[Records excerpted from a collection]
■ ■ ■

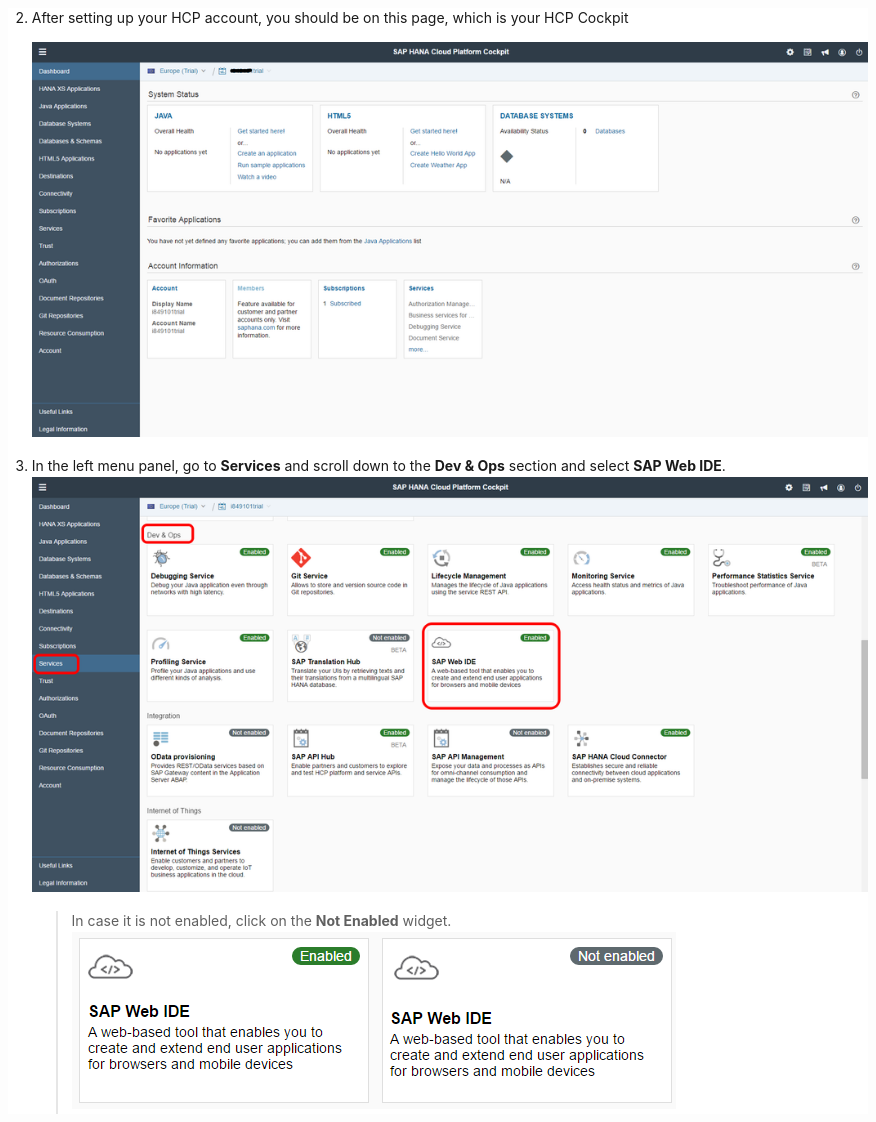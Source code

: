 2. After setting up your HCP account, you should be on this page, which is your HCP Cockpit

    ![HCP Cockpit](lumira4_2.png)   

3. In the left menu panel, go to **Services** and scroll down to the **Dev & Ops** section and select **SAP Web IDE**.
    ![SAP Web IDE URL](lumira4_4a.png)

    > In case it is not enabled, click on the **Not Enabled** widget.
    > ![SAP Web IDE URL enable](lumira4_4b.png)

■ ■ ■

• **WORK TASK**:
Write out, word for word, the line containing "3. In the left" and all the lines after it in the entries above, and nothing more.

• **REPLY TO THE TASK**:
3. In the left menu panel, go to **Services** and scroll down to the **Dev & Ops** section and select **SAP Web IDE**.
    ![SAP Web IDE URL](lumira4_4a.png)

    > In case it is not enabled, click on the **Not Enabled** widget.
    > ![SAP Web IDE URL enable](lumira4_4b.png)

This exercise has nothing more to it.